Here are a the things I have myself keeping track of, DAILY via apps or widgets, deeming them all to be things I want to keep up with. But there’s so many of them, it’s overwhelming.
- Weather (small Carrot widget)
- Calendar (medium Fantastical widget)
- News (was using Reeder but that feels like a never ending firehose, even with just a few feeds). Now trying just the Globe and Mail app.
- Fitness (Apple Fitness App)
- LoseIt (Diet)
- Streaks (health, writing etc)
- Photo Memories (widget)
- Day One Memories (widget)
- Evernote (notes)
- Obsidian (thinking notes)
- Health (overall monitoring)
- Pocket Casts (keeping up with tips on organizing all of the above)
So when you deem all of the above as being important daily, it’s hard to pare your phone down to be non-addictive.

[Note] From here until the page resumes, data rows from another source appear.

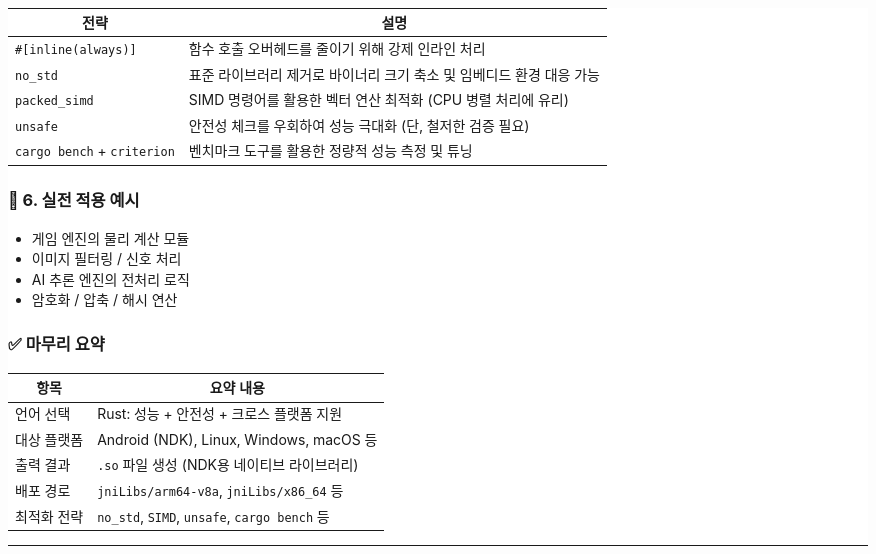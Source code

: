 | 전략                  | 설명                                                                 |
|-----------------------|----------------------------------------------------------------------|
| `#[inline(always)]`   | 함수 호출 오버헤드를 줄이기 위해 강제 인라인 처리                     |
| `no_std`              | 표준 라이브러리 제거로 바이너리 크기 축소 및 임베디드 환경 대응 가능     |
| `packed_simd`         | SIMD 명령어를 활용한 벡터 연산 최적화 (CPU 병렬 처리에 유리)           |
| `unsafe`              | 안전성 체크를 우회하여 성능 극대화 (단, 철저한 검증 필요)              |
| `cargo bench` + `criterion` | 벤치마크 도구를 활용한 정량적 성능 측정 및 튜닝                     |



### 🧩 6. 실전 적용 예시
- 게임 엔진의 물리 계산 모듈
- 이미지 필터링 / 신호 처리
- AI 추론 엔진의 전처리 로직
- 암호화 / 압축 / 해시 연산

### ✅ 마무리 요약

| 항목             | 요약 내용                                      |
|------------------|------------------------------------------------|
| 언어 선택         | Rust: 성능 + 안전성 + 크로스 플랫폼 지원         |
| 대상 플랫폼       | Android (NDK), Linux, Windows, macOS 등         |
| 출력 결과         | `.so` 파일 생성 (NDK용 네이티브 라이브러리)     |
| 배포 경로         | `jniLibs/arm64-v8a`, `jniLibs/x86_64` 등        |
| 최적화 전략       | `no_std`, `SIMD`, `unsafe`, `cargo bench` 등    |

---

I don’t know how those people who have 2 icons on their homescreen do it, but I think I want to find a happy medium somewhere. My homescreen has one medium widget and one small widget, and 12 apps. My second page has the large photo widget, the small DayOne “On This Day” widget, and 4 apps (NY Times, MySubaru (starts car), Reader and the Athletic). It’s not nearly as crazy as most phones I see, but it’s still too busy and too distracting.
What a battle.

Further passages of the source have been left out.